Extracted data entries:
........
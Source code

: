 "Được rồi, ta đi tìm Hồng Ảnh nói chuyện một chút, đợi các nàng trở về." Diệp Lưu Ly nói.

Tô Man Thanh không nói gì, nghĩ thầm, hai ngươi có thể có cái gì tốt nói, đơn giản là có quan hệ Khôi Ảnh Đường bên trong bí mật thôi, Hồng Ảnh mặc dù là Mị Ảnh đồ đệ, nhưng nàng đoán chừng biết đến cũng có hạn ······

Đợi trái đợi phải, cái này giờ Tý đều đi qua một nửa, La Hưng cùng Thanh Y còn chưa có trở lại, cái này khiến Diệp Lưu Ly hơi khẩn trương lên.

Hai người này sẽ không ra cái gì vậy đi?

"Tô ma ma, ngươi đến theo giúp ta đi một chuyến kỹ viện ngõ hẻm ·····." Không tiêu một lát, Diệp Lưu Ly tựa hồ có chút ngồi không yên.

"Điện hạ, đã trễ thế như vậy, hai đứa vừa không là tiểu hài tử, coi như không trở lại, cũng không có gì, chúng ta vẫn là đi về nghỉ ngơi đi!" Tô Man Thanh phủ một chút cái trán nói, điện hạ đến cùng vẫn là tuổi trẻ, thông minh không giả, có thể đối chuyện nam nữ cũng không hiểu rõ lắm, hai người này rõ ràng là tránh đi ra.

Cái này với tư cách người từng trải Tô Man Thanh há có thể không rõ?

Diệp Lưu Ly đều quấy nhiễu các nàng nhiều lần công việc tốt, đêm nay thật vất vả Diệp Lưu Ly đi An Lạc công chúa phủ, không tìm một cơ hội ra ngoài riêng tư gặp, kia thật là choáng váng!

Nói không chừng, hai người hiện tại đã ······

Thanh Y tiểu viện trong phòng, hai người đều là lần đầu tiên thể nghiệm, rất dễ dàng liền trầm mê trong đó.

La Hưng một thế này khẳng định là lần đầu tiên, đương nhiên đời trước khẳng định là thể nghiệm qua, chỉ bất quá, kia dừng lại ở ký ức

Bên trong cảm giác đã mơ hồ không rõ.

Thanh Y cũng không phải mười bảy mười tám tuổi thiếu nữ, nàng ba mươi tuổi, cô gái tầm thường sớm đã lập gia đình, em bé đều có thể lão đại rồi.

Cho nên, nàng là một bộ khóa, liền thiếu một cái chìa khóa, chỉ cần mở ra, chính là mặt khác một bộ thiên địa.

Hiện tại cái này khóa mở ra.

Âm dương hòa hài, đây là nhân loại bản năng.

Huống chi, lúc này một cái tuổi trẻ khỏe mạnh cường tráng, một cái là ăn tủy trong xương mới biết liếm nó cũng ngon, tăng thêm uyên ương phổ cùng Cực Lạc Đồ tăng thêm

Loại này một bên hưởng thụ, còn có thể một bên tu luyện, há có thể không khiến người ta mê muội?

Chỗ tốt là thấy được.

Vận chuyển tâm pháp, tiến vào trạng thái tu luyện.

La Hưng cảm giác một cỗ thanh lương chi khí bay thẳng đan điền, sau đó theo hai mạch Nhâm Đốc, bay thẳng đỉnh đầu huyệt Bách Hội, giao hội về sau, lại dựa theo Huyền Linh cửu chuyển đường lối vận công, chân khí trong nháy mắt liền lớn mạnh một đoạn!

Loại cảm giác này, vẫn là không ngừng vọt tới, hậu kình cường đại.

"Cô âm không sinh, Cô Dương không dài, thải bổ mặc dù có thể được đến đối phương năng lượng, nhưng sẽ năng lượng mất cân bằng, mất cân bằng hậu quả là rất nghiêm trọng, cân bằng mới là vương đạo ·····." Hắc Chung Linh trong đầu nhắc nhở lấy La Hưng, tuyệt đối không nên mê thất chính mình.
........
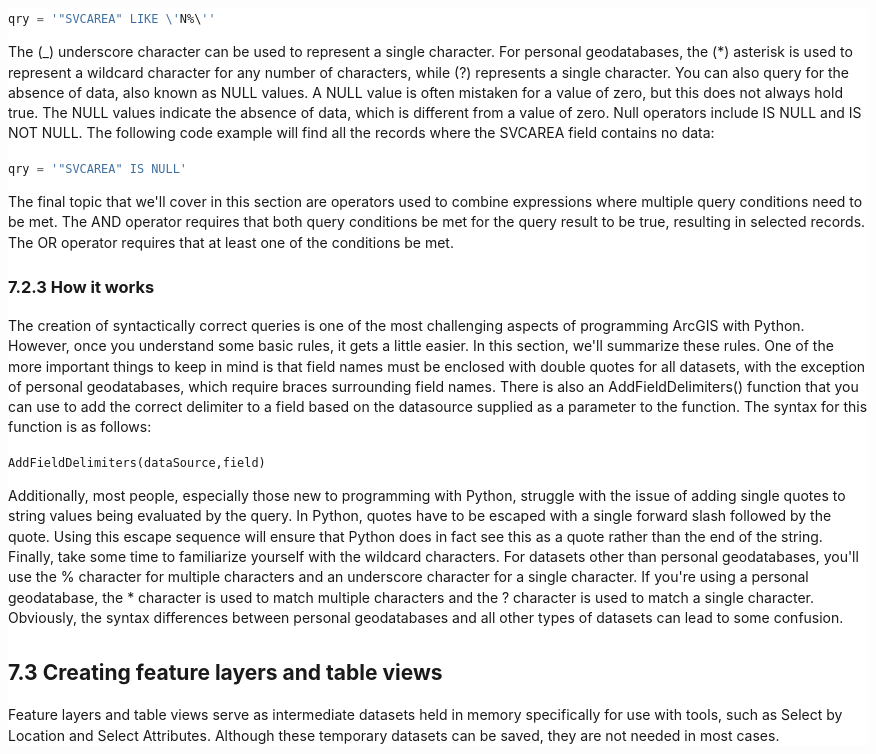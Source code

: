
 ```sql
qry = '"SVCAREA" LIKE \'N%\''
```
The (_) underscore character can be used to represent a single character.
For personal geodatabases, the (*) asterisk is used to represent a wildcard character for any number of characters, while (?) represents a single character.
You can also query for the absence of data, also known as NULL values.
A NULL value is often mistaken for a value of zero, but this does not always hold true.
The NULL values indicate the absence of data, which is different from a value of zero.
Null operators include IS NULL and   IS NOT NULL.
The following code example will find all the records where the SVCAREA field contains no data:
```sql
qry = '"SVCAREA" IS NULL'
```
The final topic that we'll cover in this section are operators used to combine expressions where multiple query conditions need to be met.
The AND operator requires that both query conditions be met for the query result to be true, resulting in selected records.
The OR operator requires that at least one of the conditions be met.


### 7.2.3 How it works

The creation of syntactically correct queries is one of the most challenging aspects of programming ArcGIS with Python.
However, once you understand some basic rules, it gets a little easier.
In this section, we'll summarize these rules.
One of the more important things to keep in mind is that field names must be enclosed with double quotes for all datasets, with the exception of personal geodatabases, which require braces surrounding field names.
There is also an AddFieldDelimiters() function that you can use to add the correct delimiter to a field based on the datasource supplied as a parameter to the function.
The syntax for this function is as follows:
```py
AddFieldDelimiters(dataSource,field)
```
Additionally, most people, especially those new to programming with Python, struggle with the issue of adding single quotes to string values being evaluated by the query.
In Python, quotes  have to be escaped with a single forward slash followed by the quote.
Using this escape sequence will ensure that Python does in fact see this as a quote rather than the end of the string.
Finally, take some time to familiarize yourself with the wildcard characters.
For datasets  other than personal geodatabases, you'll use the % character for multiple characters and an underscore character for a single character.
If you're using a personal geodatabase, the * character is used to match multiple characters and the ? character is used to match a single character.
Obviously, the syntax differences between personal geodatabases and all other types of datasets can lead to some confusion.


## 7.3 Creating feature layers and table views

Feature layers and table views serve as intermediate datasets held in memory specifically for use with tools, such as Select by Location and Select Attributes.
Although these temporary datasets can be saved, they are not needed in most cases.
........
# YOUR GOAL
Copy the entries above exactly, but only from the line holding "Feature layers and table views serve" through the line holding "Although these temporary", both included.

# ANSWER BOX
Feature layers and table views serve as intermediate datasets held in memory specifically for use with tools, such as Select by Location and Select Attributes.
Although these temporary datasets can be saved, they are not needed in most cases.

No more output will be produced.